Date: July 17, 2012
Food: 6 pounds
Next Landmark: 13 miles
Miles Traveled: 395 miles
While my pleas to rent a wagon and travel along the infamous Oregon Trail fell on deaf ears, our time in the unpronounceable state of Oregon (is it Ginn or Gone?), brought back great memories of one of my favorite childhood games -- A game that not only taught long-lasting life lessons (immaturity + tombstone epitaphs = hilarity), but also stressed the importance of ferries and their ability to cross rivers of relatively strong flow (despite having to pay $5 and wait 6 days). I leave you with some examples of my reminiscence:
Well, at least I enjoyed writing that intro. Onto the highlights:
Portland – Constantly compared to Austin thanks to its quirky and eccentric ways, Portland unfortunately did not provide the overall impression for which we had initially hoped. Despite possessing endless food trailers of every culinary possibility, and a wide array of unusual and peculiar stores, it was nearly impossible to avoid what can only be described as the “hoards of wanna-be homeless hipsters.” While many were neither homeless nor truly hipster (sleeping bags on the sidewalk are SO not ironic), they nevertheless seemed to be on every corner and every bus stop, constantly begging for passageway to the nearest easily-walkable location. While the city did give off a very “liveable” impression, I think I’m going to have pass on 177 days of rain in favor of 70+ days of 100+ degree summer days.
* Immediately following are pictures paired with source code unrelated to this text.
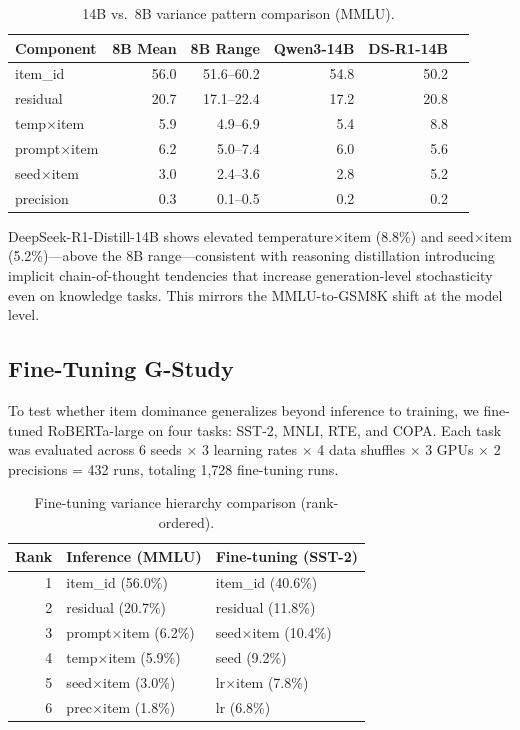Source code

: \documentclass[11pt]{article}
\begin{document}
\begin{table}[t]
\centering
\caption{14B vs.\ 8B variance pattern comparison (MMLU).}
\label{tab:14b}
\small
\begin{tabular}{lrrrrr}
\toprule
Component & 8B Mean & 8B Range & Qwen3-14B & DS-R1-14B \\
\midrule
item\_id & 56.0 & 51.6--60.2 & 54.8 & 50.2 \\
residual & 20.7 & 17.1--22.4 & 17.2 & 20.8 \\
temp$\times$item & 5.9 & 4.9--6.9 & 5.4 & 8.8 \\
prompt$\times$item & 6.2 & 5.0--7.4 & 6.0 & 5.6 \\
seed$\times$item & 3.0 & 2.4--3.6 & 2.8 & 5.2 \\
precision & 0.3 & 0.1--0.5 & 0.2 & 0.2 \\
\bottomrule
\end{tabular}
\end{table}

DeepSeek-R1-Distill-14B shows elevated temperature$\times$item (8.8\%) and seed$\times$item (5.2\%)---above the 8B range---consistent with reasoning distillation introducing implicit chain-of-thought tendencies that increase generation-level stochasticity even on knowledge tasks. This mirrors the MMLU-to-GSM8K shift at the model level.

\subsection{Fine-Tuning G-Study}
\label{sec:finetuning}

To test whether item dominance generalizes beyond inference to training, we fine-tuned RoBERTa-large on four tasks: SST-2, MNLI, RTE, and COPA. Each task was evaluated across 6 seeds $\times$ 3 learning rates $\times$ 4 data shuffles $\times$ 3 GPUs $\times$ 2 precisions = 432 runs, totaling 1{,}728 fine-tuning runs.

\begin{table}[t]
\centering
\caption{Fine-tuning variance hierarchy comparison (rank-ordered).}
\label{tab:finetune_compare}
\small
\begin{tabular}{rll}
\toprule
Rank & Inference (MMLU) & Fine-tuning (SST-2) \\
\midrule
1 & item\_id (56.0\%) & item\_id (40.6\%) \\
2 & residual (20.7\%) & residual (11.8\%) \\
3 & prompt$\times$item (6.2\%) & seed$\times$item (10.4\%) \\
4 & temp$\times$item (5.9\%) & seed (9.2\%) \\
5 & seed$\times$item (3.0\%) & lr$\times$item (7.8\%) \\
6 & prec$\times$item (1.8\%) & lr (6.8\%) \\
\bottomrule
\end{tabular}
\end{table}
\end{document}

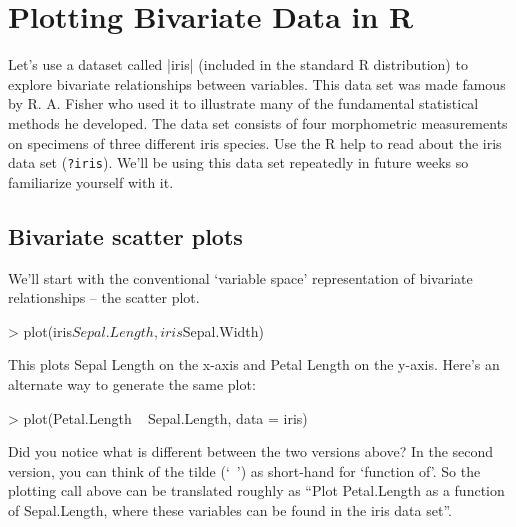 \section{Plotting Bivariate Data in R}


Let's use a dataset called |iris| (included in the standard R distribution) to explore bivariate relationships between variables. This data set was made famous by R. A. Fisher who used it to illustrate many of the fundamental statistical methods he developed. The data set consists of four morphometric measurements on specimens of three different iris species. Use the R help to read about the iris data set (\lstinline!?iris!). We'll be using this data set repeatedly in future weeks so familiarize yourself with it.
%


\subsection{Bivariate scatter plots}
We'll start with the conventional `variable space' representation of bivariate relationships -- the scatter plot.
%
\begin{R}
> plot(iris$Sepal.Length, iris$Sepal.Width)
\end{R}
%
This plots Sepal Length on the x-axis and Petal Length on the y-axis. Here's an alternate way to generate the same plot:
%
\begin{R}
> plot(Petal.Length ~ Sepal.Length, data = iris)
\end{R}
%
Did you notice what is different between the two versions above?  In the second version, you can think of the tilde (`~') as short-hand for `function of'.  So the plotting call above can be translated roughly as ``Plot Petal.Length as a function of Sepal.Length, where these variables can be found in the iris data set''.

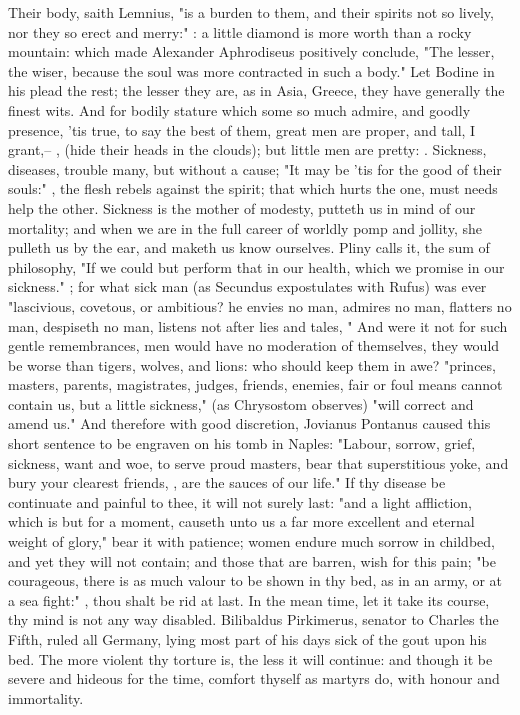{Their body, saith Lemnius, "is a burden to them, and their spirits not so lively, nor they so erect and merry:" : a little diamond is more worth than a rocky mountain: which made Alexander Aphrodiseus positively conclude, "The lesser, the wiser, because the soul was more contracted in such a body." Let Bodine in his  plead the rest; the lesser they are, as in Asia, Greece, they have generally the finest wits. And for bodily stature which some so much admire, and goodly presence, 'tis true, to say the best of them, great men are proper, and tall, I grant,-- , (hide their heads in the clouds); but  little men are pretty: . Sickness, diseases, trouble many, but without a cause; "It may be 'tis for the good of their souls:" , the flesh rebels against the spirit; that which hurts the one, must needs help the other. Sickness is the mother of modesty, putteth us in mind of our mortality; and when we are in the full career of worldly pomp and jollity, she pulleth us by the ear, and maketh us know ourselves. Pliny calls it, the sum of philosophy, "If we could but perform that in our health, which we promise in our sickness." ; for what sick man (as Secundus expostulates with Rufus) was ever "lascivious, covetous, or ambitious? he envies no man, admires no man, flatters no man, despiseth no man, listens not after lies and tales, \etc{}" And were it not for such gentle remembrances, men would have no moderation of themselves, they would be worse than tigers, wolves, and lions: who should keep them in awe? "princes, masters, parents, magistrates, judges, friends, enemies, fair or foul means cannot contain us, but a little sickness," (as Chrysostom observes) "will correct and amend us." And therefore with good discretion, Jovianus Pontanus caused this short sentence to be engraven on his tomb in Naples: "Labour, sorrow, grief, sickness, want and woe, to serve proud masters, bear that superstitious yoke, and bury your clearest friends, \etc{}, are the sauces of our life." If thy disease be continuate and painful to thee, it will not surely last: "and a light affliction, which is but for a moment, causeth unto us a far more excellent and eternal weight of glory,"  bear it with patience; women endure much sorrow in childbed, and yet they will not contain; and those that are barren, wish for this pain; "be courageous, there is as much valour to be shown in thy bed, as in an army, or at a sea fight:" , thou shalt be rid at last. In the mean time, let it take its course, thy mind is not any way disabled. Bilibaldus Pirkimerus, senator to Charles the Fifth, ruled all Germany, lying most part of his days sick of the gout upon his bed. The more violent thy torture is, the less it will continue: and though it be severe and hideous for the time, comfort thyself as martyrs do, with honour and immortality. }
Kennedy School – Part of the infamous McMenamins chain – a business which has restored dozens of old and abandoned buildings into pubs, movie theaters & hotels, the Kennedy Elementary School was a combination of them all, and a nice change of pace away from the acid-inspired décor of previous lodging establishments. Originally built in the early 1900s, the Kennedy School was taken over by McMenamins, and converted into what can only be described as Disney World for Teachers (and that would be your history lesson for the day). Classrooms transformed into bedrooms, inclusive of original chalkboards and cloakrooms (still not really sure what a cloakroom is). Large public rooms such as the gymnasium, auditorium and cafeteria converted into a dance hall, movie theater and an upscale restaurant. And then of course all the remaining rooms (i.e. janitors closets) filled with variously-themed bars. Oh yes, and there was a brewery too. Cause why the hell not?
Columbia River Gorge – Home to the 2nd tallest waterfall in the U.S., and over a dozen other less-record-friendly-yet-no-less-amazing-falls-of-water (damn you waterfall for having no synonyms), the Columbia River Gorge was the perfect detour on our way from Portland to Bend. Not only did this 20-mile stretch of land include an endless array of amazing natural phenomena, it also encompassed several handfuls of wineries & breweries. Nature + Alcohol = Mucho Bueno.
Bend – Imagine a warmer and less mountainous Aspen, take away the hordes of Lambourgini-driving, Samsonite-bag-carrying elitists, and instead throw in about 75,000 people obsessed with every possible form of exercise. And that would be Bend. We liked it. We liked it a lot.
Cascade Lakes – They were blue and cold. Please see photos for proof of blueness (coldness is much harder to depict visually).